EXERCISE DETAILS »
Retrieve each line that contains the word "stale" from the entries below.

Saved data entries:
########

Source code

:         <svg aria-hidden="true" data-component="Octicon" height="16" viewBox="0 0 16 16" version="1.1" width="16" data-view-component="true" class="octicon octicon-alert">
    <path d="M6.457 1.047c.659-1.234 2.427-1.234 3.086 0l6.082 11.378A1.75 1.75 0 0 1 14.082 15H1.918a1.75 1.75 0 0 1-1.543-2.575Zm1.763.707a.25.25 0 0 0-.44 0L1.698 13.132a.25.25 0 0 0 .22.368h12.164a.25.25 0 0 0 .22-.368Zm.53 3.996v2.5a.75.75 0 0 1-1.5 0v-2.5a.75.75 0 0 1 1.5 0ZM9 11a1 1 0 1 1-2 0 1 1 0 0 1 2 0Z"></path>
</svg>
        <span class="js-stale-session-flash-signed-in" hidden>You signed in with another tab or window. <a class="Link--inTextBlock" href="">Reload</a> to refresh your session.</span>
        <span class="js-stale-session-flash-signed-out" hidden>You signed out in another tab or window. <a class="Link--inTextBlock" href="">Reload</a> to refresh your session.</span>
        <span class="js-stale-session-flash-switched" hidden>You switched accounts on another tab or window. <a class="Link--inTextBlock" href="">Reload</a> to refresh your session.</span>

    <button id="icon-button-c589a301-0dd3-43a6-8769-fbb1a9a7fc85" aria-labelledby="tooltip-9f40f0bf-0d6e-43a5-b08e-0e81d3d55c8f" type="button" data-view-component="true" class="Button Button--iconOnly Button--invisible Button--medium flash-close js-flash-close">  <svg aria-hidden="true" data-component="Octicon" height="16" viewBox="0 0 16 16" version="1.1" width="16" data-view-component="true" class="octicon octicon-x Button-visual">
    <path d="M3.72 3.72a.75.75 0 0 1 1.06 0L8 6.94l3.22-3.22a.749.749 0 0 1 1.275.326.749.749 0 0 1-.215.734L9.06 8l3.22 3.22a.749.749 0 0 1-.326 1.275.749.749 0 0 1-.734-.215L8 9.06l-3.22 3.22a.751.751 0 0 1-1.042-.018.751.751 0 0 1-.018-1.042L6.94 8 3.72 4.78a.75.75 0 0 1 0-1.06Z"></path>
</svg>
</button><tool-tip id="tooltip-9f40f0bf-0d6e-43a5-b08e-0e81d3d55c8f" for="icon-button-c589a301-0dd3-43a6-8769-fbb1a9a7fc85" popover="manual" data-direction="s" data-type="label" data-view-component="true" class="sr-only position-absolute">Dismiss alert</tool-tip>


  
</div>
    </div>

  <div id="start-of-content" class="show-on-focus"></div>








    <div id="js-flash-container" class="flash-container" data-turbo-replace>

########

OUTPUT »
        <span class="js-stale-session-flash-signed-in" hidden>You signed in with another tab or window. <a class="Link--inTextBlock" href="">Reload</a> to refresh your session.</span>
        <span class="js-stale-session-flash-signed-out" hidden>You signed out in another tab or window. <a class="Link--inTextBlock" href="">Reload</a> to refresh your session.</span>
        <span class="js-stale-session-flash-switched" hidden>You switched accounts on another tab or window. <a class="Link--inTextBlock" href="">Reload</a> to refresh your session.</span>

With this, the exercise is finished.